Чужая природа устроила переселенцам испытание. Они запомнили тревожный день. Зной душил. В тот день никто не сидел дома: кто ползал по крыше неотстроенного дома, кто возился у стога сена, кто полол картофель.
И над всем — солнце августа! От круглоголовой и заросшей лесом сопки шел пар. Он то растворялся, — и тогда явственно проступала зеленая хвойная шапка, — то снова густел, застилая сперва верхушку, потом опускаясь все ниже и ниже, пока не закрывал ее от глаз человека. День становился жарче. Пар перестал растворяться. Он все густел и густел, плотно опускаясь на цветную макушку сопки.
Смотрели переселенцы: дымится хвойная шапка.
— Ветер?
Нет, ветра не было. Новоселы готовились к катастрофе. Они смотрели то на сопку, то на посевы. Хлынул дождь. Небо разорвалось. Шумели косые потоки. Из тайги прибежал испуганный скот. Ему негде было спрятаться. Они прижались к домам и баракам — тучные коровы и сытые лошади. Дождь шел всю ночь.

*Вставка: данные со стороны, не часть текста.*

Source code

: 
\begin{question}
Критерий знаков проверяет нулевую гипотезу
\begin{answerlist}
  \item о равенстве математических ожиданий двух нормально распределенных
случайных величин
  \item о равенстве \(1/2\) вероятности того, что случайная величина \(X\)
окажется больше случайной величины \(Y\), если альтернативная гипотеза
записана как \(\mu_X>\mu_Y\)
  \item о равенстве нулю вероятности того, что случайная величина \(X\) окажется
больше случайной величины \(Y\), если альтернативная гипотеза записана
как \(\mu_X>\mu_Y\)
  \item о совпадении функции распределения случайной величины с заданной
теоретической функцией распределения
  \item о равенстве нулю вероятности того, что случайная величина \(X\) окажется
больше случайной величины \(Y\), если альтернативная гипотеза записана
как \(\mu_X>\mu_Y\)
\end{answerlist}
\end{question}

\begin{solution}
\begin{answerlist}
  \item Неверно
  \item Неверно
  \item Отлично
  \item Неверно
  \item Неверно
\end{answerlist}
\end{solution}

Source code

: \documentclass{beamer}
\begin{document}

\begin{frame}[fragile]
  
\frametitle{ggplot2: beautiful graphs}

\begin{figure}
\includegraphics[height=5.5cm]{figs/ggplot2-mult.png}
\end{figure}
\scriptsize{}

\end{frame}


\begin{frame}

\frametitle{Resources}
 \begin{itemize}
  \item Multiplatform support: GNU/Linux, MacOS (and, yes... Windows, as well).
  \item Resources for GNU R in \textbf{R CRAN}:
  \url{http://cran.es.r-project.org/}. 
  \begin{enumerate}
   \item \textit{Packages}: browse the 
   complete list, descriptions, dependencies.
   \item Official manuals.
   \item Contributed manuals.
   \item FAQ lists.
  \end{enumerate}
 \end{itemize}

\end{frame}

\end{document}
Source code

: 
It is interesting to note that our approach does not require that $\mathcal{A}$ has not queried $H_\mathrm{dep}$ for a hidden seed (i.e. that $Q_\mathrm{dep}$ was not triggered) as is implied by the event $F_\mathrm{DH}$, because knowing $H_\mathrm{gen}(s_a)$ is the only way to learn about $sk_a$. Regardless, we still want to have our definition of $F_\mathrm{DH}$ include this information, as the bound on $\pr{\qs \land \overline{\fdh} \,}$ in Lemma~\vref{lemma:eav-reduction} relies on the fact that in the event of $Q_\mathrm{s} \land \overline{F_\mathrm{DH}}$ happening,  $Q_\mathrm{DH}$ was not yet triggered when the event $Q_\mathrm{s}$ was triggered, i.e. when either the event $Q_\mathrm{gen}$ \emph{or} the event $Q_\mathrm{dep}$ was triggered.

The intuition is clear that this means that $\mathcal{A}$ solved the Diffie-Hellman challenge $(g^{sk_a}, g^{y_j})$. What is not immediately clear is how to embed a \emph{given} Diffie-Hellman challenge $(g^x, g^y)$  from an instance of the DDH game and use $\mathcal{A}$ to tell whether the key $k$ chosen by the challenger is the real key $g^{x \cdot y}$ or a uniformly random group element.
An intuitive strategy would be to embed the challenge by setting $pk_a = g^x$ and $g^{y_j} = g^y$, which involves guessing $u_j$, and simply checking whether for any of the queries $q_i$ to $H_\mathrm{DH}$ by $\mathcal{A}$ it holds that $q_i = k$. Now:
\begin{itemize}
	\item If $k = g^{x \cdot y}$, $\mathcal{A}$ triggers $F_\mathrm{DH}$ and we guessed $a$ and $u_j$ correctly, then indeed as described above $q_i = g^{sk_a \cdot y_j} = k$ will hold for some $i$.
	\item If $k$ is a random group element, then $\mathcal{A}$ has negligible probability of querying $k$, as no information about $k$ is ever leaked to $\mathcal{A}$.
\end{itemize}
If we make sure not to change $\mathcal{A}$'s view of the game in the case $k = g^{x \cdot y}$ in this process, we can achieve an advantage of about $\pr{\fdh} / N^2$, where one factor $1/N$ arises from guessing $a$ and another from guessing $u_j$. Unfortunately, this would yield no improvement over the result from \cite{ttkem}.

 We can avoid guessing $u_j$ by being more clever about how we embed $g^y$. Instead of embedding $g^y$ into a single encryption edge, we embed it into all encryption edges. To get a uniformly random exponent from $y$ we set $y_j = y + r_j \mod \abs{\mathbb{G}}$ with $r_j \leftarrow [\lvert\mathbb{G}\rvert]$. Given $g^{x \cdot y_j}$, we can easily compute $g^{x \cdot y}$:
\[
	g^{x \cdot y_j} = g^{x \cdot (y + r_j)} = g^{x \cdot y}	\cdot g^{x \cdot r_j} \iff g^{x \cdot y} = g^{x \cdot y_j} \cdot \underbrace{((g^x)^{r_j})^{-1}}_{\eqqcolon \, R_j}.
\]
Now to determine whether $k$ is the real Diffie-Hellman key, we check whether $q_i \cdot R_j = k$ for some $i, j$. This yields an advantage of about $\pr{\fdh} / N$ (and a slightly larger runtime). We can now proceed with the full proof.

Когда настал рассвет, новоселы увидели затопленные пашни. Лишенные каналов для отвода воды, они превратились в ненужные водохранилища. Дождь шел, раздвигая реку и калеча берега. Он уносил тес и сено. Он шел несколько дней, пока не иссякла последняя туча.
Небо заголубело.
Новоселы считали убытки, искали в реке трупы животных. Где унесло дом, где погиб урожай. Но до сих пор Биробиджан гордился тем, что новоселы выдержали испытание, а шматы! Что об этих тряпках говорить… Они удрали до наводнения, бог с ними совсем. Гордились новоселы, гордился и Робинсон. Скосили новое сено, отстроили дома, скот гуляет по тайге, опять цветет белая гречиха.
— Доброе утро, уполномоченный.
Он раскатал карту, все над ней склонились, стали водить карандашами…
— Сегодня я предлагаю перевалить через Бомбу, — сказал президент Вильям Гаррис, — мы посмотрим залежи туфа, побываем в Александровке и Бирефельде. Что мы там можем видеть?
— В Бирефельде — опытная станция, — сказал Робинсон, — рядом есть колхоз из палестинцев, а в Александровке мы расселили евреев среди украинских колонистов…
— Какие палестинцы? — спросил я.
— Восемьдесят человек, — ответил Робинсон. — Это очень хорошие земледельцы, но… трудно с ними работать! Они, видите ли, не признают жаргона. Я вас спрашиваю: кого это здесь интересует, в Биробиджане?
Восемьдесят человек прогорели на своей плантации около Яффы. Узнав о Биробиджане, они снялись всей колонией и приехали сюда. Они пожелали быть в одном колхозе. Они жили замкнуто и разговаривали между собой по-древнееврейски. Они спросили Робинсона: «Можем ли мы назвать наш колхоз „Хаим Хадош?“»[30] — «Этот мертвый язык здесь ни к чему». — «Но мы не признаем жаргона». — «Вы приехали к нам, а не мы к вам, — ответил Робинсон. — Здесь говорят, пишут и учатся на народном разговорном языке, который вы изволите презрительно именовать жаргоном. Вы должны дать своему колхозу еврейское, а не библейское название».
Палестинцы подумали и сообщили Робинсону, что они решили дать своему колхозу имя на языке эсперанто: «Войо Ново».